Data for review:
- - -

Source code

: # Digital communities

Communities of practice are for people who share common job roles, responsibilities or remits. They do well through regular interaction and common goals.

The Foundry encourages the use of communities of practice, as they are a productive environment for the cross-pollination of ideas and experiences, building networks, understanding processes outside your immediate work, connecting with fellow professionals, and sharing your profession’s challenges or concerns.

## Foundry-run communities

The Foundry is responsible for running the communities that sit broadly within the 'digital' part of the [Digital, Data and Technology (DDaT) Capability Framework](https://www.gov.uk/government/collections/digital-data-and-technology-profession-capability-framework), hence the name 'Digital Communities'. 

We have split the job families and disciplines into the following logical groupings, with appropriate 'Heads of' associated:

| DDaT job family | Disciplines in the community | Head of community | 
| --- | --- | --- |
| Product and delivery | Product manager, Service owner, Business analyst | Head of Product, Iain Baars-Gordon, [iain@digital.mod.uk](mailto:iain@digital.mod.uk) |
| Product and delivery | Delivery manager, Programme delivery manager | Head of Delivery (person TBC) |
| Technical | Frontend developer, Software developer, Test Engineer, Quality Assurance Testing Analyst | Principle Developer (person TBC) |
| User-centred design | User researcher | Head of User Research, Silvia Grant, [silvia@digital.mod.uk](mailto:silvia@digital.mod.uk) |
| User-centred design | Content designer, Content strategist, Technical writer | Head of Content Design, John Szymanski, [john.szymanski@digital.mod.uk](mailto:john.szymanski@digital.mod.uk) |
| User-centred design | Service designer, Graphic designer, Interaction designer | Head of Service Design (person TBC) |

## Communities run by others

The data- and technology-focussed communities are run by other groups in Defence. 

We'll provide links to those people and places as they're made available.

- - -

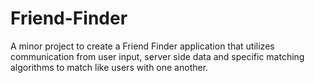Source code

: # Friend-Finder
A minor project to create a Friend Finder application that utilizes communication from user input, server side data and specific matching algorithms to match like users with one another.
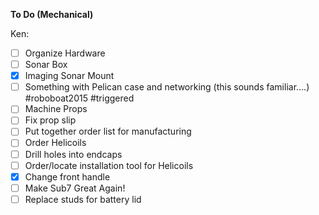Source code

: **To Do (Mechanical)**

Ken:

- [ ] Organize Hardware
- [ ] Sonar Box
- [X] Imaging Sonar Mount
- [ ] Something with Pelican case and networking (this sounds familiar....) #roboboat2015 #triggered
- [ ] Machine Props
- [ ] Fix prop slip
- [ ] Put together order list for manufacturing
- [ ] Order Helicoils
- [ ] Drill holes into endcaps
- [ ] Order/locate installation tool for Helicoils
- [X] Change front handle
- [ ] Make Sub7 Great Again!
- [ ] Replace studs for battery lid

- - -

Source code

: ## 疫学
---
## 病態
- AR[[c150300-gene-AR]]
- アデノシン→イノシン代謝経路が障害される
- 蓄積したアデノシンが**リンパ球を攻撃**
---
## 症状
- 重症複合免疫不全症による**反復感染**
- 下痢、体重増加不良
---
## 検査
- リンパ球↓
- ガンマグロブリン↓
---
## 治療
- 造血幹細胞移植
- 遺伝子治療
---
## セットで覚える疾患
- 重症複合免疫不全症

- - -

Prompt:
Your response should be made up of the lines in the data that contain the word "Foundry".

Task output:
The Foundry encourages the use of communities of practice, as they are a productive environment for the cross-pollination of ideas and experiences, building networks, understanding processes outside your immediate work, connecting with fellow professionals, and sharing your profession’s challenges or concerns.
## Foundry-run communities
The Foundry is responsible for running the communities that sit broadly within the 'digital' part of the [Digital, Data and Technology (DDaT) Capability Framework](https://www.gov.uk/government/collections/digital-data-and-technology-profession-capability-framework), hence the name 'Digital Communities'. 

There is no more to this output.